Trucks were backed up to a dozen large bays on my left, disgorging their contents straight onto long assembly lines that pretty much covered the floor. I knew the parking lot beyond was full of semis from different vendors. The ones I was seeing had just won the bidding war for that day, earning them the right to pull up to our doors and unload their products, be it processors, memory sticks, hard drives, or other common components.
The average length of time we held any part in inventory before it moved onto the production line? About four hours. Michael called it his "just in time" inventory system.
As soon as each system was built, it was loaded into one of the racks of testing bays that ran along the entire right side of the factory floor. Just beyond where all those newly constructed computers were being burned in, another dozen large doors were open revealing truck beds being loaded with well-engineered, high quality, fully tested systems that had just been boxed for shipment to our customers all over the country.
How good were our prices and products back then? I remember one customer who called and told me, "I'll buy fifty laptops if you can get me a ten percent discount".

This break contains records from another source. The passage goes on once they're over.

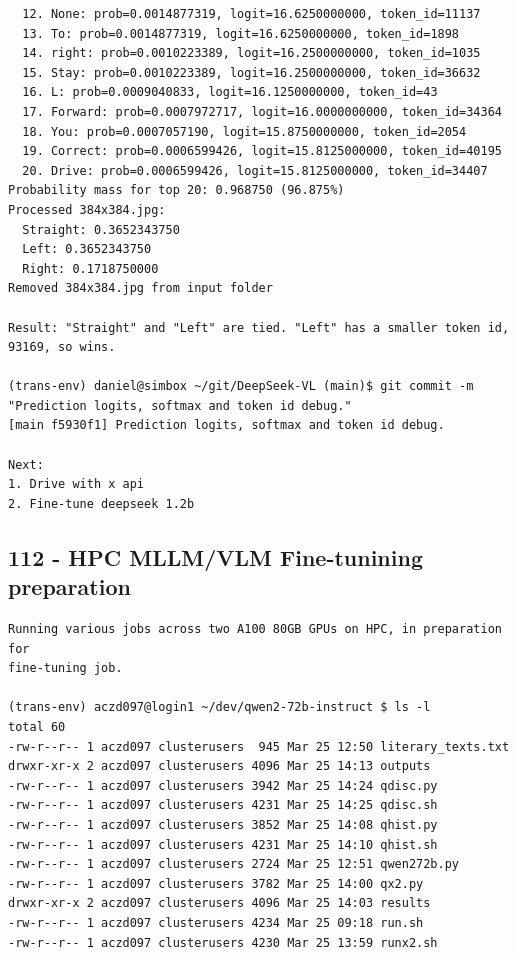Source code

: \begin{verbatim}
  12. None: prob=0.0014877319, logit=16.6250000000, token_id=11137
  13. To: prob=0.0014877319, logit=16.6250000000, token_id=1898
  14. right: prob=0.0010223389, logit=16.2500000000, token_id=1035
  15. Stay: prob=0.0010223389, logit=16.2500000000, token_id=36632
  16. L: prob=0.0009040833, logit=16.1250000000, token_id=43
  17. Forward: prob=0.0007972717, logit=16.0000000000, token_id=34364
  18. You: prob=0.0007057190, logit=15.8750000000, token_id=2054
  19. Correct: prob=0.0006599426, logit=15.8125000000, token_id=40195
  20. Drive: prob=0.0006599426, logit=15.8125000000, token_id=34407
Probability mass for top 20: 0.968750 (96.875%)
Processed 384x384.jpg:
  Straight: 0.3652343750
  Left: 0.3652343750
  Right: 0.1718750000
Removed 384x384.jpg from input folder

Result: "Straight" and "Left" are tied. "Left" has a smaller token id, 93169, so wins.

(trans-env) daniel@simbox ~/git/DeepSeek-VL (main)$ git commit -m "Prediction logits, softmax and token id debug."
[main f5930f1] Prediction logits, softmax and token id debug.

Next:
1. Drive with x api
2. Fine-tune deepseek 1.2b

\end{verbatim}

\subsection{112 - HPC MLLM/VLM Fine-tunining preparation }
\label{app_res:112}

\begin{verbatim}
Running various jobs across two A100 80GB GPUs on HPC, in preparation for 
fine-tuning job.

(trans-env) aczd097@login1 ~/dev/qwen2-72b-instruct $ ls -l
total 60
-rw-r--r-- 1 aczd097 clusterusers  945 Mar 25 12:50 literary_texts.txt
drwxr-xr-x 2 aczd097 clusterusers 4096 Mar 25 14:13 outputs
-rw-r--r-- 1 aczd097 clusterusers 3942 Mar 25 14:24 qdisc.py
-rw-r--r-- 1 aczd097 clusterusers 4231 Mar 25 14:25 qdisc.sh
-rw-r--r-- 1 aczd097 clusterusers 3852 Mar 25 14:08 qhist.py
-rw-r--r-- 1 aczd097 clusterusers 4231 Mar 25 14:10 qhist.sh
-rw-r--r-- 1 aczd097 clusterusers 2724 Mar 25 12:51 qwen272b.py
-rw-r--r-- 1 aczd097 clusterusers 3782 Mar 25 14:00 qx2.py
drwxr-xr-x 2 aczd097 clusterusers 4096 Mar 25 14:03 results
-rw-r--r-- 1 aczd097 clusterusers 4234 Mar 25 09:18 run.sh
-rw-r--r-- 1 aczd097 clusterusers 4230 Mar 25 13:59 runx2.sh


\end{verbatim}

I had to respond, "Neither I, nor my manager, are allowed to discount our systems". The truth was we didn't need to provide additional discounts to sell our products. If quality was important to a customer, there were simply no better deals than the ones they received in the mail from what the media was calling, "That little catalog computer company in Texas".
As Dell salespeople, we were all pulling in big bucks back then. There were a hundred of us on the floor taking orders as fast as we could, with typically fifty to a hundred customers in the queue waiting to talk to us from the beginning to the very end of our day.
Our parking lot was full of luxury vehicles, and I remember more than one employee bemoaning the ultimate cost of a new kitchen floor or patio deck because Dell stock had split so many times since they sold their shares to finance that home improvement. In fact, so many employees got rich in the 1990s the media took to calling them "Dellionaires".
Bill Gates himself showed up at one of our annual meetings in the Austin Convention Center. One of his slides showed how well Microsoft stock had done over the years. Then he threw up another slide showing Dell stock's meteoric rise in value next to Microsoft's steady but comparably slow uphill climb, and he told us Dell was the one stock they couldn't compete with. The truth was, he admitted, they couldn't even come close. That brought him a thunderous roar of applause from the mere five thousand of us that made up Dell in those halcyon days.
HP, IBM, Compaq, Packard Bell, even copycat companies like Gateway and Micron couldn't match the efficiencies of the Dell model or the quality of our desktops and laptops. Gateway and Micron faded from the computer manufacturer scene over the years. HP and Compaq stumbled into each other's arms. Even mighty IBM eventually ended up selling off its x86 business and retreating to its mainframe roots.